Typechecking Uses of the jQuery Language

Posted on 17 January 2014.

Manipulating HTML via JavaScript is often a frustrating task: the APIs for doing so, known as the Document Object Model (or DOM), are implemented to varying degrees of fidelity across different browsers, leading to browser-specific workarounds that contort the code. Worse, the APIs are too low-level: they amount to an “assembly language for trees”, allowing programmers to navigate from a node to its parent, children or adjacent siblings; add, remove, or modify a node at a time; etc. And like assembly programming, these low-level operations are imperative and often error-prone.
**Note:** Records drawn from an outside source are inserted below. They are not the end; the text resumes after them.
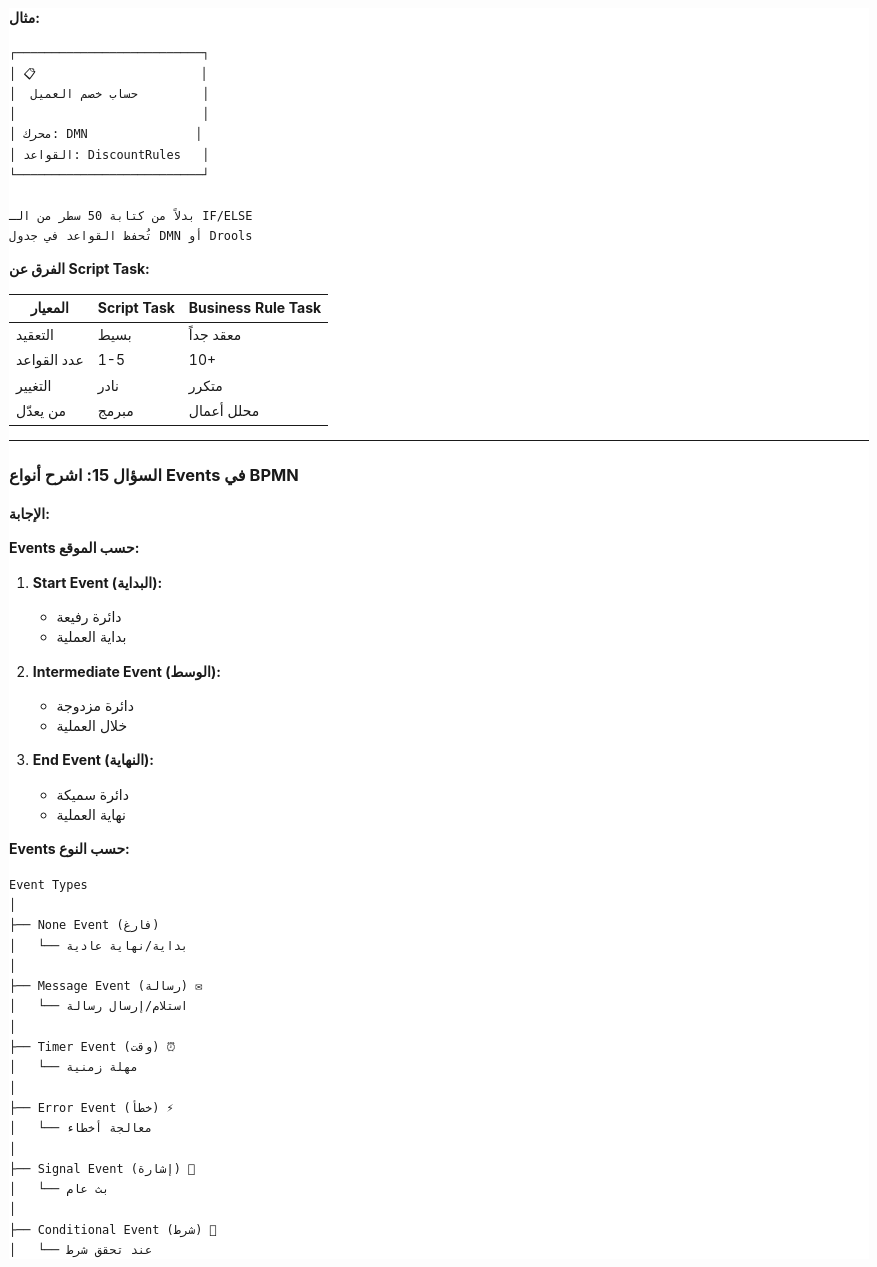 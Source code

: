 **مثال:**
```
┌──────────────────────────┐
│ 📋                       │
│  حساب خصم العميل         │
│                          │
│ محرك: DMN               │
│ القواعد: DiscountRules   │
└──────────────────────────┘

بدلاً من كتابة 50 سطر من الـ IF/ELSE
تُحفظ القواعد في جدول DMN أو Drools
```

**الفرق عن Script Task:**

| المعيار | Script Task | Business Rule Task |
|--------|-------------|-------------------|
| التعقيد | بسيط | معقد جداً |
| عدد القواعد | 1-5 | 10+ |
| التغيير | نادر | متكرر |
| من يعدّل | مبرمج | محلل أعمال |

---

### السؤال 15: اشرح أنواع Events في BPMN

**الإجابة:**

**Events حسب الموقع:**

1. **Start Event (البداية):**
   - دائرة رفيعة
   - بداية العملية

2. **Intermediate Event (الوسط):**
   - دائرة مزدوجة
   - خلال العملية

3. **End Event (النهاية):**
   - دائرة سميكة
   - نهاية العملية

**Events حسب النوع:**

```
Event Types
│
├── None Event (فارغ)
│   └── بداية/نهاية عادية
│
├── Message Event (رسالة) ✉️
│   └── استلام/إرسال رسالة
│
├── Timer Event (وقت) ⏰
│   └── مهلة زمنية
│
├── Error Event (خطأ) ⚡
│   └── معالجة أخطاء
│
├── Signal Event (إشارة) 📡
│   └── بث عام
│
├── Conditional Event (شرط) 📄
│   └── عند تحقق شرط
```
Fortunately, developers have created libraries that abstract away from this low-level tedium to provide a powerful, higher-level API. The best-known example of these is jQuery, and its API is so markedly different from the DOM API that it might as well be its own language — a domain-specific language for HTML manipulation.

With great powerlanguage comes great responsibility

Every language has its own idiomatic forms, and therefore has its own characteristic failure modes and error cases. Our group has been studying various (sub-)languages of JavaScript— JS itself, ADsafety, private browsing violations— so the natural question to ask is, what can we do to analyze jQuery as a language?

This post takes a tour of the solution we have constructed to this problem. In it, we will see how a sophisticated technique, a dependent type system, can be specialized for the jQuery language in a way that:

Retains decidable type-inference,
Requires little programmer annotation overhead,
Hides most of the complexity from the programmer, and yet
Yields non-trivial results.

Engineering such a system is challenging, and is aided by the fact that jQuery’s APIs are well-structured enough that we can extract a workable typed description of them.

What does a jQuery program look like?

Let’s get a feel for those idiomatic pitfalls of jQuery by looking at a few tiny examples. We’ll start with a (seemingly) simple question: what does this one line of code do?

$(".tweet span").next().html()

With a little knowledge of the API, jQuery’s code is quite readable: get all the ".tweet span" nodes, get their next() siblings, and…get the HTML code of the first one of them. In general, a jQuery expression consists of three parts: a initial query to select some nodes, a sequence of navigational steps that select nearby nodes related to the currently selected set, and finally some manipulation to retrieve or set data on those node(s).

This glib explanation hides a crucial assumption: that there exist nodes in the page that match the initial selector in the first place! So jQuery programs’ behavior depends crucially on the structure of the pages in which they run.

Given the example above, the following line of code should behave analogously:

$(".tweet span").next().text()

But it doesn’t—it actually returns the concatenated text content of all the selected nodes, rather than just the first. So jQuery APIs have behavior that depends heavily on how many nodes are currently selected.

Finally, we might try to manipulate the nodes by mapping a function across them via jQuery’s each() method, and here we have a classic problem that appears in any language: we must ensure that the mapped function is only applied to the correct sorts of HTML nodes.

Our approach

The examples above give a quick flavor of what can go wrong:

The final manipulation might not be appropriate for the type of nodes actually in the query-set.
The navigational steps might “fall off the edge of the tree”, navigating by too many steps and resulting in a vacuous query-set.
The initial query might not match any nodes in the document, or match too many nodes.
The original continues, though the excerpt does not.